Where T1 is one of bool, int, int64_t, float, double and T2 is float or double.

Compute the confusion matrix given true labels y and classifier scores score.

Parameters:

y – true labels
score – classifier scores
threshold – inclusive classification threshold
obs_axis – the axis containing the observations beloning to the same run, e.g. 0 when a column contains the scores/labels for a single run.

Raises:

runtime_error – if an array is not aligned or not contiguous.

The arrays are assumed to be two-dimensional, contiguous in memory and have equal size. The size of the smallest array is used.

Binary Metrics¶

The binary metrics functions only operate on confusion matrices.

py::array_t<double> binary_metrics(const py::array_t<int64_t>& conf_mat, const double fill)

Computes the following metrics where [i] indicates the i’th value in the array.

[0] neg.precision aka Negative Predictive Value (NPV)

[1] pos.precision aka Positive Predictive Value (PPV)

[2] neg.recall aka True Negative Rate (TNR) aka Specificity

[3] pos.recall aka True Positive Rate (TPR) aka Sensitivity

[4] neg.f1 score

[5] pos.f1 score

[6] False Positive Rate (FPR)

[7] False Negative Rate (FNR)

[8] Accuracy

[9] MCC

Parameters:

conf_mat – confusion matrix
fill – value to set when computed metric will be undefined

Raises:

runtime_error – if an array is not aligned or not contiguous.
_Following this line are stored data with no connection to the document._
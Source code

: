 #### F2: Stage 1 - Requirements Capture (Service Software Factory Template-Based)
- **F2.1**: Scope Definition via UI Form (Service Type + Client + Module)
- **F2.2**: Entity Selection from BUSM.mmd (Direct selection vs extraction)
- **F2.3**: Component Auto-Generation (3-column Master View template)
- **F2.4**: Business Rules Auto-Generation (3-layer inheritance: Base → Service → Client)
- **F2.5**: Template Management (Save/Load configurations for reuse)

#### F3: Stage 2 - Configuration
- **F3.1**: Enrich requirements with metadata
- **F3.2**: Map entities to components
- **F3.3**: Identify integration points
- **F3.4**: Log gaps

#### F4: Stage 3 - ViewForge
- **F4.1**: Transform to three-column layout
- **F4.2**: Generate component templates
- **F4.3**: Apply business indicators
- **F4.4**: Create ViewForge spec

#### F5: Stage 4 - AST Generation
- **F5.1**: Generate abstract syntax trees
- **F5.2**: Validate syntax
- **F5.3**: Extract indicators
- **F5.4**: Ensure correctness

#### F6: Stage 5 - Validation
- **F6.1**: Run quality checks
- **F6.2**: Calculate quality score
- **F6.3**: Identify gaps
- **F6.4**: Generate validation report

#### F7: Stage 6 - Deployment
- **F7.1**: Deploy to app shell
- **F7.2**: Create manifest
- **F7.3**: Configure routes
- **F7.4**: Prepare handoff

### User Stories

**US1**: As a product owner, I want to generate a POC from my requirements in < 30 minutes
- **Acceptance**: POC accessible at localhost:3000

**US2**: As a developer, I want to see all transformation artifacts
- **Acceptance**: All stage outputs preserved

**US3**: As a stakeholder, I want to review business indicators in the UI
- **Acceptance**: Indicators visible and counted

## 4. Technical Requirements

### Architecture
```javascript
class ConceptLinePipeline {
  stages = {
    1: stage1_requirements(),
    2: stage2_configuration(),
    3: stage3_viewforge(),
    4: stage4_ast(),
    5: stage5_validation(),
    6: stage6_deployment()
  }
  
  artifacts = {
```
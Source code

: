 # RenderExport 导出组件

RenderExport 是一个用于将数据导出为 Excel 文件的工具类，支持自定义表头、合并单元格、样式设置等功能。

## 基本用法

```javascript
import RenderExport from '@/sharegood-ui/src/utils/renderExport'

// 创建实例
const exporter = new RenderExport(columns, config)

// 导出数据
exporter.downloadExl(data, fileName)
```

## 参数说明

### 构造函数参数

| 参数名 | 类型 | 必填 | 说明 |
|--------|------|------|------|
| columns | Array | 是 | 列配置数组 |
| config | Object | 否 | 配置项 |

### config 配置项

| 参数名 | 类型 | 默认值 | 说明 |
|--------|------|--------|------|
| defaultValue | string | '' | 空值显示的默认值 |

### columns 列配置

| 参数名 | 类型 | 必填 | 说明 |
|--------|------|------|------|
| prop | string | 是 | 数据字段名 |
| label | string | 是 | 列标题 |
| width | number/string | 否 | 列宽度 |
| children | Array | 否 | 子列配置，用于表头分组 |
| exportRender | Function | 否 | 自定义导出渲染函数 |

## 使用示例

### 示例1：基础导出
conf_mat should be aligned and contiguous.

py::array_t<double> binary_metrics_2d(const py::array_t<int64_t>& conf_mat, const double fill)

Computes the following metrics where [i] indicates the i’th column in the array.

[0] neg.precision aka Negative Predictive Value (NPV)

[1] pos.precision aka Positive Predictive Value (PPV)

[2] neg.recall aka True Negative Rate (TNR) aka Specificity

[3] pos.recall aka True Positive Rate (TPR) aka Sensitivity

[4] neg.f1 score

[5] pos.f1 score

[6] False Positive Rate (FPR)

[7] False Negative Rate (FNR)

[8] Accuracy

[9] MCC

Parameters:

conf_mat – confusion matrix
fill – value to set when computed metric will be undefined

Raises:

runtime_error – if an array is not aligned or not C-contiguous.

conf_mat should be aligned and C-contiguous and have shape (N, 4).

py::array_t<double> binary_metrics_flattened(const py::array_t<int64_t>& conf_mat, const double fill)

Computes the following metrics where [i] indicates the i’th column in the array.

[0] neg.precision aka Negative Predictive Value (NPV)

[1] pos.precision aka Positive Predictive Value (PPV)

[2] neg.recall aka True Negative Rate (TNR) aka Specificity

[3] pos.recall aka True Positive Rate (TPR) aka Sensitivity

[4] neg.f1 score

[5] pos.f1 score

[6] False Positive Rate (FPR)

[7] False Negative Rate (FNR)

[8] Accuracy

[9] MCC

Parameters:

conf_mat – confusion matrix
fill – value to set when computed metric will be undefined

Raises:

runtime_error – if an array is not aligned or not contiguous.

conf_mat should be aligned and contiguous and have shape (N * 4).